Duterte offers Lumad P20,000 bounty for every rebel killed
DAVAO CITY — President Rodrigo Duterte has offered the Lumad (non-Muslim indigenous people) P20,000 for each New People’s Army (NPA) guerrilla they kill, raising fears of an escalation of violence that has driven thousands of natives to flee their communities to avoid getting caught in the crossfire between government forces and communist insurgents.
Mr. Duterte announced the bounty he had offered to the lumad during a talk with reporters here on Friday.
Hunt for Lumad killers
The President said he also offered to train the indigenous people in fighting the NPA.
“Give me about three months, I will train them as Cafgu members,” he said, referring to the militia group Citizen Armed Forces Geographical Unit.

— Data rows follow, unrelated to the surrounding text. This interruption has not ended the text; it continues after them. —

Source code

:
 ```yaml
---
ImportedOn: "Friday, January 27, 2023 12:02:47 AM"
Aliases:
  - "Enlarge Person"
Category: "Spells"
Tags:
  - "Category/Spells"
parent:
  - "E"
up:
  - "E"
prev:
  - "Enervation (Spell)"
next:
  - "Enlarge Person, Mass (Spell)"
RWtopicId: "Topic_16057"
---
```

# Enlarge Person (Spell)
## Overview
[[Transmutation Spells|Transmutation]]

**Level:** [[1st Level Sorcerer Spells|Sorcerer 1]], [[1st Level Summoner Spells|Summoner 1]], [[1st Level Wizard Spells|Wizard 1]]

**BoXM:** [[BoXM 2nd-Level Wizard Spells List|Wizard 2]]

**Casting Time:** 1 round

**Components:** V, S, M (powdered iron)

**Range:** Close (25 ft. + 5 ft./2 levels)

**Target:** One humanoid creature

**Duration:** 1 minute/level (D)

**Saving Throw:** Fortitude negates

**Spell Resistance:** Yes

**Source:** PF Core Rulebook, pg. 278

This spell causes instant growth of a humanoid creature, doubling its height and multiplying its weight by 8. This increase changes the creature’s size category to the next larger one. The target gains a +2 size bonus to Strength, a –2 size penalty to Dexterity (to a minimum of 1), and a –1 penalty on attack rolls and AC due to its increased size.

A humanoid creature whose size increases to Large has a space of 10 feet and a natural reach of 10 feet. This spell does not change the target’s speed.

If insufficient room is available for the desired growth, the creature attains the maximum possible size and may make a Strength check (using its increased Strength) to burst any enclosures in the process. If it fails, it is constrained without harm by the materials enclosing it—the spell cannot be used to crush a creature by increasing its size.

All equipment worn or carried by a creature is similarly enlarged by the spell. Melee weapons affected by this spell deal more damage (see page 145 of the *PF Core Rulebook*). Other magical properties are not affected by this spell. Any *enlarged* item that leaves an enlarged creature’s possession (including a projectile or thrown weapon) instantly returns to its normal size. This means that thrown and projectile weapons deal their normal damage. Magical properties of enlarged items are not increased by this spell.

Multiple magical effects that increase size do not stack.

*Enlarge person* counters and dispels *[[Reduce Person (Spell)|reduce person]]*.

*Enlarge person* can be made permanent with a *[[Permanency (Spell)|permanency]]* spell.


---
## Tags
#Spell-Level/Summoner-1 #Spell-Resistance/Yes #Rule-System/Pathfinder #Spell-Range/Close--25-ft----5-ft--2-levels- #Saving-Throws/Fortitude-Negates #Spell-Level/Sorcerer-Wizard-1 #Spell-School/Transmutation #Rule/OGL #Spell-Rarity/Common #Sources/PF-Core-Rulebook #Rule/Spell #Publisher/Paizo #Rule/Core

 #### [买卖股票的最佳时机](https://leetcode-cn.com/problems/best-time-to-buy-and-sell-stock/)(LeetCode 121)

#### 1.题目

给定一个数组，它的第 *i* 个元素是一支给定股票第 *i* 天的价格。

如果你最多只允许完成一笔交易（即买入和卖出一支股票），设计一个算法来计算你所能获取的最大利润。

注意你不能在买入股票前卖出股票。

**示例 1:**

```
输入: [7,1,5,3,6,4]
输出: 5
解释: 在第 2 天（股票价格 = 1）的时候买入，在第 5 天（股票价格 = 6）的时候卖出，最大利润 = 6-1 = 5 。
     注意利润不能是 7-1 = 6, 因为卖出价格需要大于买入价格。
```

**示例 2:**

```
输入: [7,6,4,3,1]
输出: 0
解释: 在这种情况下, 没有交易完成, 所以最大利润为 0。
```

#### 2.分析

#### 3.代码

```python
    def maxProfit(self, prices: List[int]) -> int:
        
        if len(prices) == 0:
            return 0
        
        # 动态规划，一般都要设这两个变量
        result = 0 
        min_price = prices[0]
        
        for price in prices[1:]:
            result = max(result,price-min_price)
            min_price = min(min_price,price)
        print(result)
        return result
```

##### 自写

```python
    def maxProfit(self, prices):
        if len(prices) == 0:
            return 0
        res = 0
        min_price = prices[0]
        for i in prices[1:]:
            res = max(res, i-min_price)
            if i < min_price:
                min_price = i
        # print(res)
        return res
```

The President has repeatedly accused the Left of using the Lumad to fight the government.
He said he would arm the indigenous people and deploy them to hunt down “those who killed their comrades.”
Mr. Duterte was referring to the recent killing of a tribal leader and his son, which the President blamed on the NPA. The insurgents have never denied nor owned up to the killings.
“You want money? For every NPA that you can kill, you Lumad who would become Cafgu, I’ll pay you,” Mr. Duterte said.
Kerlan Fanagel, chair of the Pasaka Confederation, an umbrella organization of 39 Lumad groups from an area that extends from the Caraga region to Central Mindanao, said Mr. Duterte’s plan was alarming.
“He’s now using the Lumad as bait,” Fanagel said. “What kind of solution would it bring?”
Instead of ending the insurgency, he said, giving the Lumad a prominent role in fighting the guerrillas would further divide the natives.
The bounty would lead to more killings of Lumad, especially those tagged as communist insurgents or sympathizers of the communists, he said.
“It’s not the responsibility of the Lumad to run after insurgents,” said Fanagel, who is a B’laan.
“The government should protect us from those causing us suffering, like large corporations,” he said.
The solution to the communist insurgency, he added, is to deal with its roots, like poverty,
Mr. Duterte has not stopped ranting against the communist insurgents since he terminated peace talks with them late last year.
At a meeting with selected Lumad groups earlier this month, Mr. Duterte tried to rally the natives against the NPA.
After the meeting, a Lumad leader who supported the government, Datu Banadjao Mampaundag, and his son, Jhonard, were killed allegedly by NPA guerrillas in Talaingod, Davao del Norte.
On Wednesday, Lumad leaders supporting the government’s counterinsurgency campaign threatened to wage a tribal war to avenge the killing of Mampaundag and his son.
But that, too, would be dangerous, according to Fanagel, because it could lead to the targeting of Lumad who had been tagged as communist insurgents.